Task directions:
Stop at the line containing "## 22.2.30 - 2022-09-11": write out every line from the beginning of the entries up to and including it, minus the pictures.

--- Exercise data ---

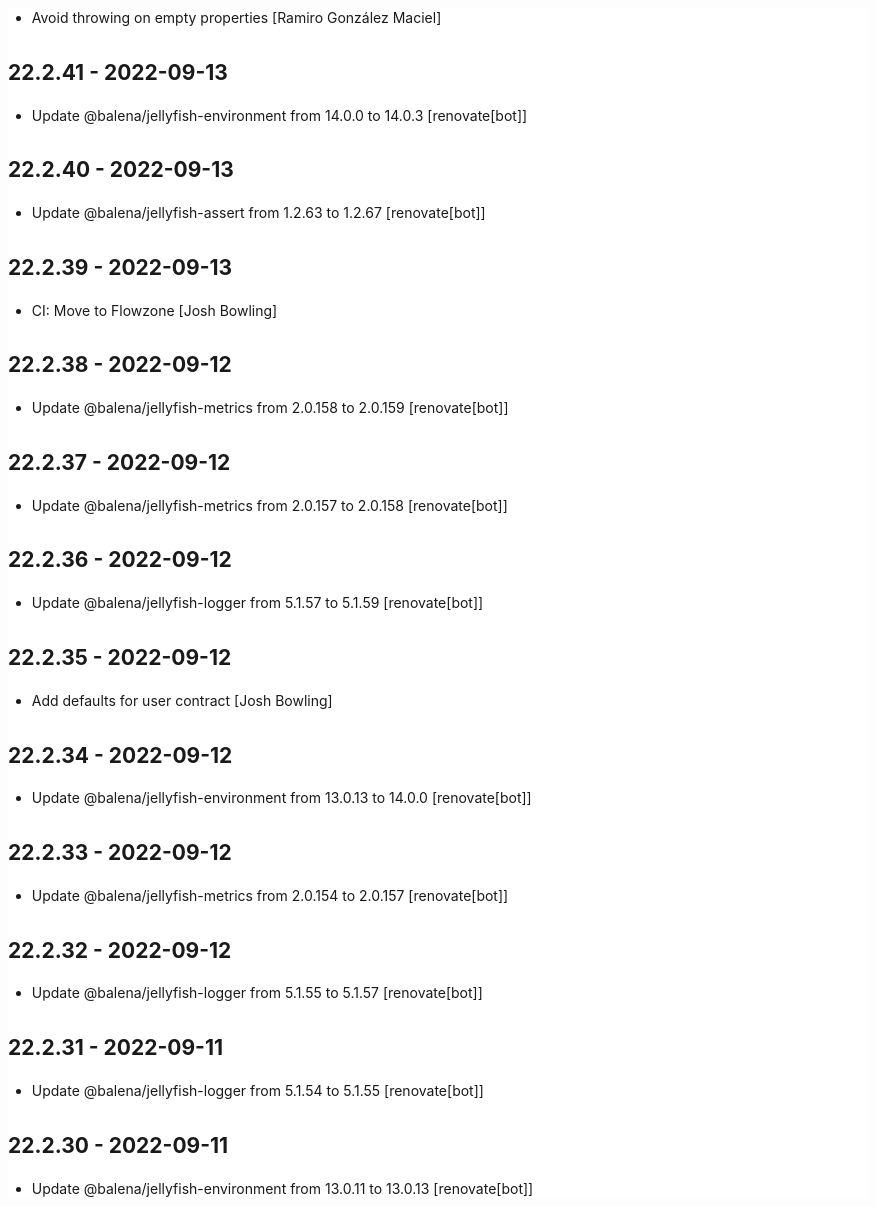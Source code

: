 * Avoid throwing on empty properties [Ramiro González Maciel]

## 22.2.41 - 2022-09-13

* Update @balena/jellyfish-environment from 14.0.0 to 14.0.3 [renovate[bot]]

## 22.2.40 - 2022-09-13

* Update @balena/jellyfish-assert from 1.2.63 to 1.2.67 [renovate[bot]]

## 22.2.39 - 2022-09-13

* CI: Move to Flowzone [Josh Bowling]

## 22.2.38 - 2022-09-12

* Update @balena/jellyfish-metrics from 2.0.158 to 2.0.159 [renovate[bot]]

## 22.2.37 - 2022-09-12

* Update @balena/jellyfish-metrics from 2.0.157 to 2.0.158 [renovate[bot]]

## 22.2.36 - 2022-09-12

* Update @balena/jellyfish-logger from 5.1.57 to 5.1.59 [renovate[bot]]

## 22.2.35 - 2022-09-12

* Add defaults for user contract [Josh Bowling]

## 22.2.34 - 2022-09-12

* Update @balena/jellyfish-environment from 13.0.13 to 14.0.0 [renovate[bot]]

## 22.2.33 - 2022-09-12

* Update @balena/jellyfish-metrics from 2.0.154 to 2.0.157 [renovate[bot]]

## 22.2.32 - 2022-09-12

* Update @balena/jellyfish-logger from 5.1.55 to 5.1.57 [renovate[bot]]

## 22.2.31 - 2022-09-11

* Update @balena/jellyfish-logger from 5.1.54 to 5.1.55 [renovate[bot]]

## 22.2.30 - 2022-09-11

* Update @balena/jellyfish-environment from 13.0.11 to 13.0.13 [renovate[bot]]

---

Task result:
Source code

: * Avoid throwing on empty properties [Ramiro González Maciel]

## 22.2.41 - 2022-09-13

* Update @balena/jellyfish-environment from 14.0.0 to 14.0.3 [renovate[bot]]

## 22.2.40 - 2022-09-13

* Update @balena/jellyfish-assert from 1.2.63 to 1.2.67 [renovate[bot]]

## 22.2.39 - 2022-09-13

* CI: Move to Flowzone [Josh Bowling]

## 22.2.38 - 2022-09-12

* Update @balena/jellyfish-metrics from 2.0.158 to 2.0.159 [renovate[bot]]

## 22.2.37 - 2022-09-12

* Update @balena/jellyfish-metrics from 2.0.157 to 2.0.158 [renovate[bot]]

## 22.2.36 - 2022-09-12

* Update @balena/jellyfish-logger from 5.1.57 to 5.1.59 [renovate[bot]]

## 22.2.35 - 2022-09-12

* Add defaults for user contract [Josh Bowling]

## 22.2.34 - 2022-09-12

* Update @balena/jellyfish-environment from 13.0.13 to 14.0.0 [renovate[bot]]

## 22.2.33 - 2022-09-12

* Update @balena/jellyfish-metrics from 2.0.154 to 2.0.157 [renovate[bot]]

## 22.2.32 - 2022-09-12

* Update @balena/jellyfish-logger from 5.1.55 to 5.1.57 [renovate[bot]]

## 22.2.31 - 2022-09-11

* Update @balena/jellyfish-logger from 5.1.54 to 5.1.55 [renovate[bot]]

## 22.2.30 - 2022-09-11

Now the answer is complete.